Your answer consists of the lines in the data that contain "background". Copy each of them.

**EXERCISE INPUTS:**
Content starts

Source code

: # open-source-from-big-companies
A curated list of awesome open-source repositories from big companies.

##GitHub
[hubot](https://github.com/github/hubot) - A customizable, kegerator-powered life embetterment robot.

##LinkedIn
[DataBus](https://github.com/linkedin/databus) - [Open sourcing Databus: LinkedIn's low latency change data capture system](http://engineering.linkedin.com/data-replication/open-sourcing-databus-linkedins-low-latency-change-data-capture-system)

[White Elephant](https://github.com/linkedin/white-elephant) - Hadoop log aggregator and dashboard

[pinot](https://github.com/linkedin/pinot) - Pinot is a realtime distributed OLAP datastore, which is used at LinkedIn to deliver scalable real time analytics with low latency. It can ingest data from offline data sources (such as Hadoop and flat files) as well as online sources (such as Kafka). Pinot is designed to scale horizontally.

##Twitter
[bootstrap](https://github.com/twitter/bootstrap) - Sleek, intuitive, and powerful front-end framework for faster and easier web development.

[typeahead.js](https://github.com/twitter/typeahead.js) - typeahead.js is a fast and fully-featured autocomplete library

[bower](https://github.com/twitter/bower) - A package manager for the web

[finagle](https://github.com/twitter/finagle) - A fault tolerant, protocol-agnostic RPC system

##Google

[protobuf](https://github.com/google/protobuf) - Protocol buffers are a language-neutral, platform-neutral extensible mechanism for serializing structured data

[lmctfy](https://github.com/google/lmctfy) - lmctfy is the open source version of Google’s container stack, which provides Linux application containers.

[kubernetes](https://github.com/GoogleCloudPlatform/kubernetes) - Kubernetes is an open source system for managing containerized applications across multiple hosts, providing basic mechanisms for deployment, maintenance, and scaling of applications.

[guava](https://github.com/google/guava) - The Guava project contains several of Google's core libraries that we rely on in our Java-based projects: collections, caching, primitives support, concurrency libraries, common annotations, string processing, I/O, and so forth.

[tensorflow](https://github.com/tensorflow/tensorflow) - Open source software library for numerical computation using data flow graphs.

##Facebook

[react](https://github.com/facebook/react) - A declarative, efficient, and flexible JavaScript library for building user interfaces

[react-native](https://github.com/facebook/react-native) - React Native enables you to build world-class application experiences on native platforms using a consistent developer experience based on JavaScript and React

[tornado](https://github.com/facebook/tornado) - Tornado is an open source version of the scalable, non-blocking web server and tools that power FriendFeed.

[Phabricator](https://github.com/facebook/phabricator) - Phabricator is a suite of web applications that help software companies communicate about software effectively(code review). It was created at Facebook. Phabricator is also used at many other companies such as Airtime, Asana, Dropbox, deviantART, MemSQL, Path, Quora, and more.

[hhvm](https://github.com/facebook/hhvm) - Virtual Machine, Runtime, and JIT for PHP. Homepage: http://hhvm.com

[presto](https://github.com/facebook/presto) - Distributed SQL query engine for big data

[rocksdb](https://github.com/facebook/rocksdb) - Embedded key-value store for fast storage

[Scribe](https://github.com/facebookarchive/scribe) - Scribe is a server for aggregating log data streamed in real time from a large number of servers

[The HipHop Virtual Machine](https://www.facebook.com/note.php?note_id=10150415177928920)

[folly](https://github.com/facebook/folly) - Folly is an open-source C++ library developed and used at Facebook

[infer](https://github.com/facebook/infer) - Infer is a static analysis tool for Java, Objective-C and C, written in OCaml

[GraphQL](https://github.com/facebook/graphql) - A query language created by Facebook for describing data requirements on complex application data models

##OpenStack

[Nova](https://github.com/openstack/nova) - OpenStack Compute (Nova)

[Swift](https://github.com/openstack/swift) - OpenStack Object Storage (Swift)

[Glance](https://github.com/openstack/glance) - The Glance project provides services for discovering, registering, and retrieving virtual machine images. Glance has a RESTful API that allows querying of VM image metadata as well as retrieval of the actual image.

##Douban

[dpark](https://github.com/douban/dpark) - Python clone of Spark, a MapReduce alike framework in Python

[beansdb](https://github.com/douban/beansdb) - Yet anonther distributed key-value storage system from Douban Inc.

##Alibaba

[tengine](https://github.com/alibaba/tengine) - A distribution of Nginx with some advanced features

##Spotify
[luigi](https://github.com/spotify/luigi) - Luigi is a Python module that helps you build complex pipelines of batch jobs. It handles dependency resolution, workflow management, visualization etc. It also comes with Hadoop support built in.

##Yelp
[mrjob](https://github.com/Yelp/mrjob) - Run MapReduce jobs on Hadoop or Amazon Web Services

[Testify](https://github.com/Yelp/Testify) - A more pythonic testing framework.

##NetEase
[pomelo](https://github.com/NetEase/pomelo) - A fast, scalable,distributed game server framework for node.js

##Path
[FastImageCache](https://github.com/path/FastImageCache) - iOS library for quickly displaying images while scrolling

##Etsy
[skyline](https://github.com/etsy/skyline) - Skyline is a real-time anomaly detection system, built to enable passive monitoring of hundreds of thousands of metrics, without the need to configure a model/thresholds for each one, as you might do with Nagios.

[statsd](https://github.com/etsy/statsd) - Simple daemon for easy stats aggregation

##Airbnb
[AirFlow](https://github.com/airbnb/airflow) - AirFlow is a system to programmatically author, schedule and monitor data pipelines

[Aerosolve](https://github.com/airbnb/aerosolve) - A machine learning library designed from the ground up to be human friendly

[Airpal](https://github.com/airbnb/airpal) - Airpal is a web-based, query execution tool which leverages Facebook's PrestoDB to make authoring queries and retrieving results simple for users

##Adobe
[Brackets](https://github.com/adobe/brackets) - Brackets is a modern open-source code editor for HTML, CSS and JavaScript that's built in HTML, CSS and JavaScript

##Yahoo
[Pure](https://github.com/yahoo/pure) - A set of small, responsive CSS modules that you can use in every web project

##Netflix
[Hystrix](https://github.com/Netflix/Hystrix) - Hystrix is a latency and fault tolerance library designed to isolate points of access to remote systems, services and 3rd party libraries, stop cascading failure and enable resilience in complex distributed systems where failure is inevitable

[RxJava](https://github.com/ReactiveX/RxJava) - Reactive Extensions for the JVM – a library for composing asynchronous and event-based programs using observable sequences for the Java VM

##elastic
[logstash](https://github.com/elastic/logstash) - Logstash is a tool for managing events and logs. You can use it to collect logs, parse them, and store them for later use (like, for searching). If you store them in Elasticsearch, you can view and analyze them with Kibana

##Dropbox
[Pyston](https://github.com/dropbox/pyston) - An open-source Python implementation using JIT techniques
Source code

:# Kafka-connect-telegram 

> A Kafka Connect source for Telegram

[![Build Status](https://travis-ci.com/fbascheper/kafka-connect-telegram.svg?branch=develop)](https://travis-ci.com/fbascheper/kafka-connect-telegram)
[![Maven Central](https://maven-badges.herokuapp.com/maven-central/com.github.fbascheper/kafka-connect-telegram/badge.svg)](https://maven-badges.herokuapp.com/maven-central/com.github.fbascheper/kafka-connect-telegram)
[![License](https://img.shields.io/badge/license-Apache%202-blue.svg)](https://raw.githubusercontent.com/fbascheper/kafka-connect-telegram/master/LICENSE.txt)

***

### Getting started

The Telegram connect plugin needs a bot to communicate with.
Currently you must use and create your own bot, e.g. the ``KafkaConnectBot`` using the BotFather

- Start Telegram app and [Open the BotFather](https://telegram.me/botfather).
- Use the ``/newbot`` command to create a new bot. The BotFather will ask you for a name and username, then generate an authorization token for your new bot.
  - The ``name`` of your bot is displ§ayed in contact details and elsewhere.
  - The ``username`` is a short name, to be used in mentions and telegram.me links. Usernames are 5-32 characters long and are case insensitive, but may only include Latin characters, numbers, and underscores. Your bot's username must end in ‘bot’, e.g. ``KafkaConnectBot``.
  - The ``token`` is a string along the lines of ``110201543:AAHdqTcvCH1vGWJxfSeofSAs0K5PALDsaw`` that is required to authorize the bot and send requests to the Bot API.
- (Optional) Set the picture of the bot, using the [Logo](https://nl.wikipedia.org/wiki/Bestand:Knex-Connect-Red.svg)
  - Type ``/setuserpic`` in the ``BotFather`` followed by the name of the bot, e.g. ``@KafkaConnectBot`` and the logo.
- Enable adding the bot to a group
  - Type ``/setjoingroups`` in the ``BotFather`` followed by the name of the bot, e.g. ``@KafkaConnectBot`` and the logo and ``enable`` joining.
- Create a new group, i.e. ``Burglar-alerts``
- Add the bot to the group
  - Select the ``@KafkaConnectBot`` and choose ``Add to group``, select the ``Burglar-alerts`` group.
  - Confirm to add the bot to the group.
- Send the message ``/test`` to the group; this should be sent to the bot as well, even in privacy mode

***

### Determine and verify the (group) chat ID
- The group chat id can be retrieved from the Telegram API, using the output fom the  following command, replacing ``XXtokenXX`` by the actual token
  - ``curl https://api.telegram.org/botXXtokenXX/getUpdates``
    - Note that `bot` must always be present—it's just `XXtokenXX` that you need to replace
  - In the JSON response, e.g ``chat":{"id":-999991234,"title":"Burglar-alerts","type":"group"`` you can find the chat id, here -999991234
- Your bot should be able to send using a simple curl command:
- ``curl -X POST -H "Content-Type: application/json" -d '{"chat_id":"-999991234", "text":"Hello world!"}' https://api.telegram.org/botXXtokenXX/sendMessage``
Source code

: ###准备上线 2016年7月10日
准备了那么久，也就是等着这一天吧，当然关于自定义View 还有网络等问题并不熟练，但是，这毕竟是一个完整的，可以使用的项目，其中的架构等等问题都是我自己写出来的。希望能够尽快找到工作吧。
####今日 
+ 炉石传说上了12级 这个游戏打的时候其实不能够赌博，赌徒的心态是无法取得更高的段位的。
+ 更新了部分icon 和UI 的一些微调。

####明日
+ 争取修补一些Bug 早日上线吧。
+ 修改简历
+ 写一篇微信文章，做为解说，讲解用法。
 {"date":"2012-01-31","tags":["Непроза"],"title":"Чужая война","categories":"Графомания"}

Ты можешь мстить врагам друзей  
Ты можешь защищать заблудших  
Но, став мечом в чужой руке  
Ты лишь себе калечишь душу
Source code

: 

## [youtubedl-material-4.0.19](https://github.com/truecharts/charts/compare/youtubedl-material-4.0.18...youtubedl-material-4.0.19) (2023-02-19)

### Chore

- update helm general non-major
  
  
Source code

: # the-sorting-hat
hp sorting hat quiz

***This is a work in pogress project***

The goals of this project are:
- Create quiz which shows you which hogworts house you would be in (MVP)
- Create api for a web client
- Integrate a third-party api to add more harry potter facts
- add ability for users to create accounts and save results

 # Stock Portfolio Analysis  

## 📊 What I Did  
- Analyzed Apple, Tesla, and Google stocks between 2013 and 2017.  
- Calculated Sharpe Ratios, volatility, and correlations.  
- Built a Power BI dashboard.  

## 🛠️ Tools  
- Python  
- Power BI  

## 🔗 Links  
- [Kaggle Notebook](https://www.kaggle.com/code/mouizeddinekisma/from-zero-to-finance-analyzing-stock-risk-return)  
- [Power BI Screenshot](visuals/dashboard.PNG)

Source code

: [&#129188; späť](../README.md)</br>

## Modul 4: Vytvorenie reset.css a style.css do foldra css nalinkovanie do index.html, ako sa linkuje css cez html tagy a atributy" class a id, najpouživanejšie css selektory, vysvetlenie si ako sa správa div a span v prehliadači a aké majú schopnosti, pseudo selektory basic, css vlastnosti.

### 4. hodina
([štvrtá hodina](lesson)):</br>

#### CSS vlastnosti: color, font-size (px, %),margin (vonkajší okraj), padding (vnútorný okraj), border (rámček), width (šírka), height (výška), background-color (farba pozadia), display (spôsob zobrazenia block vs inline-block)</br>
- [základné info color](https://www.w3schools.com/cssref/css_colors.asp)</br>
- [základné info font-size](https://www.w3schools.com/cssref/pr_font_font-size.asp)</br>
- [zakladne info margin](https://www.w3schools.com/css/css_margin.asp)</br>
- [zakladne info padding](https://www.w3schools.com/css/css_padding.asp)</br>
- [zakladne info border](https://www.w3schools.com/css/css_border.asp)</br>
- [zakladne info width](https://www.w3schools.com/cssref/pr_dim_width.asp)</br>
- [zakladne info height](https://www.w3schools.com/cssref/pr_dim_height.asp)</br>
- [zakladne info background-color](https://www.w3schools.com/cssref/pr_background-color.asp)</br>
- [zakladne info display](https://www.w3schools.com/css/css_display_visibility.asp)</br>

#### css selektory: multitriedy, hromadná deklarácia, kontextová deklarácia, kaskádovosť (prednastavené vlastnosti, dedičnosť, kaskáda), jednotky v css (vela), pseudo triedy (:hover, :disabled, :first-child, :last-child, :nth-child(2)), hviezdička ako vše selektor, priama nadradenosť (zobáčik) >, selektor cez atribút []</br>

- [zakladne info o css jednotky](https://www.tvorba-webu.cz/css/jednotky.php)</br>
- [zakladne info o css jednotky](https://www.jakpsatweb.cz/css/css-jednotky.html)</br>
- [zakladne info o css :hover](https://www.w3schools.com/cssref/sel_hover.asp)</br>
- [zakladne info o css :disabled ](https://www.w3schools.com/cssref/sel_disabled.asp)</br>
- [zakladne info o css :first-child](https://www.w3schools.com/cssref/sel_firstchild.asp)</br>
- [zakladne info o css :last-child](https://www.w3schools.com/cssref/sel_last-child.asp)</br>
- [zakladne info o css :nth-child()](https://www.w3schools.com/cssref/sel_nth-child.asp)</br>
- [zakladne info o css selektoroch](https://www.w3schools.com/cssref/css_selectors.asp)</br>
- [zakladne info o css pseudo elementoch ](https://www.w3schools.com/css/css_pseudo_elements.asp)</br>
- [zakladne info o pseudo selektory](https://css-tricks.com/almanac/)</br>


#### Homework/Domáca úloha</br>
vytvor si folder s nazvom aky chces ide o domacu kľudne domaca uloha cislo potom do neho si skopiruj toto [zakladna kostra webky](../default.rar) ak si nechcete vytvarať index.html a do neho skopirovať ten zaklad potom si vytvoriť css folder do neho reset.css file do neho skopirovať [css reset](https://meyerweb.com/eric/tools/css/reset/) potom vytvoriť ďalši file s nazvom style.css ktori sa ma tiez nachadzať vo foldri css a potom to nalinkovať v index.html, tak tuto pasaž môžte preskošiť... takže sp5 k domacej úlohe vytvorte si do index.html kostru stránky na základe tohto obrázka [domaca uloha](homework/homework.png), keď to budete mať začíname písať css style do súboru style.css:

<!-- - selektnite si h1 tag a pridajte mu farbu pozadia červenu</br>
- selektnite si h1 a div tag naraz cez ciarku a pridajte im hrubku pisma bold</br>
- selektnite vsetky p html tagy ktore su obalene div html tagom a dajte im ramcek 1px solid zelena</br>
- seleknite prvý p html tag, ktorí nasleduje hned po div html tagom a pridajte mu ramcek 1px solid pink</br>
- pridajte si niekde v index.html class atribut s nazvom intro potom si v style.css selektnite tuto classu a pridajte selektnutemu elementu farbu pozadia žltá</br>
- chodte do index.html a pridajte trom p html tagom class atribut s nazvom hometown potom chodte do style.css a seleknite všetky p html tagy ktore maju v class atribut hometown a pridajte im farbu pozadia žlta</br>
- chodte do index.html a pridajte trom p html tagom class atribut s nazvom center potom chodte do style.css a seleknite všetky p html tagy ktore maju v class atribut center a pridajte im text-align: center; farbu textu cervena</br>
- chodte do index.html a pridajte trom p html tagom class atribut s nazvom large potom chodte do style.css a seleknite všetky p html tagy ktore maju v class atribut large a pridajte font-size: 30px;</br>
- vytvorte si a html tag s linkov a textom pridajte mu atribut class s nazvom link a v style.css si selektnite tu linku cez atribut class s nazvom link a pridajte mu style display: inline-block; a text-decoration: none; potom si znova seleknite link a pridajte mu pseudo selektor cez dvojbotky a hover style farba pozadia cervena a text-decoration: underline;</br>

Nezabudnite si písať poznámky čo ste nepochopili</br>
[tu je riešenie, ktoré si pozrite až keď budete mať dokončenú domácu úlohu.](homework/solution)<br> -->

Content ends

**TASK RESULT:**
#### CSS vlastnosti: color, font-size (px, %),margin (vonkajší okraj), padding (vnútorný okraj), border (rámček), width (šírka), height (výška), background-color (farba pozadia), display (spôsob zobrazenia block vs inline-block)</br>
- [zakladne info background-color](https://www.w3schools.com/cssref/pr_background-color.asp)</br>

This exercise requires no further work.